--- TASK STATEMENT ---
Copy whichever lines of the data hold the word "number".

--- MATERIAL PROVIDED ---
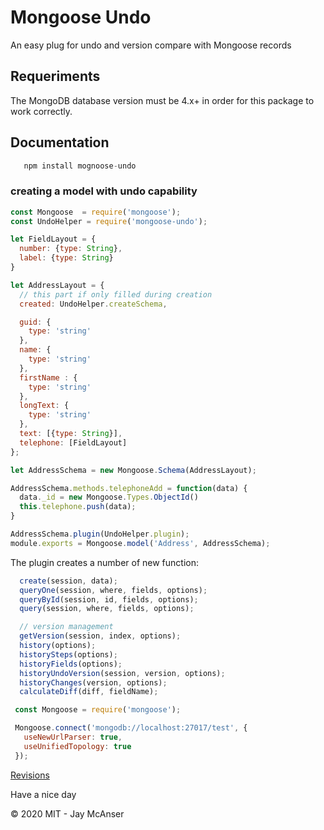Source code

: # Mongoose Undo

An easy plug for undo and version compare with Mongoose records

## Requeriments
The MongoDB database version must be 4.x+ in order for this package to work correctly.

## Documentation

```javascript
   npm install mognoose-undo
```

### creating a model with undo capability
```javascript
const Mongoose  = require('mongoose');
const UndoHelper = require('mongoose-undo');

let FieldLayout = {
  number: {type: String},
  label: {type: String}
}

let AddressLayout = {
  // this part if only filled during creation
  created: UndoHelper.createSchema,

  guid: {
    type: 'string'
  },
  name: {
    type: 'string'
  },
  firstName : {
    type: 'string'
  },
  longText: {
    type: 'string'
  },
  text: [{type: String}],
  telephone: [FieldLayout]
};

let AddressSchema = new Mongoose.Schema(AddressLayout);

AddressSchema.methods.telephoneAdd = function(data) {
  data._id = new Mongoose.Types.ObjectId()
  this.telephone.push(data);
}

AddressSchema.plugin(UndoHelper.plugin);
module.exports = Mongoose.model('Address', AddressSchema);
```

The plugin creates a number of new function:
```javascript
  create(session, data);                        
  queryOne(session, where, fields, options);
  queryById(session, id, fields, options);
  query(session, where, fields, options);

  // version management
  getVersion(session, index, options);
  history(options); 
  historySteps(options);
  historyFields(options);
  historyUndoVersion(session, version, options);
  historyChanges(version, options);
  calculateDiff(diff, fieldName);
```

```javascript
 const Mongoose = require('mongoose');

 Mongoose.connect('mongodb://localhost:27017/test', {
   useNewUrlParser: true,
   useUnifiedTopology: true
 });
```



[Revisions](CHANGELOG.md)

Have a nice day

&copy; 2020 MIT - Jay McAnser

--- SOLUTION ---
  number: {type: String},
The plugin creates a number of new function:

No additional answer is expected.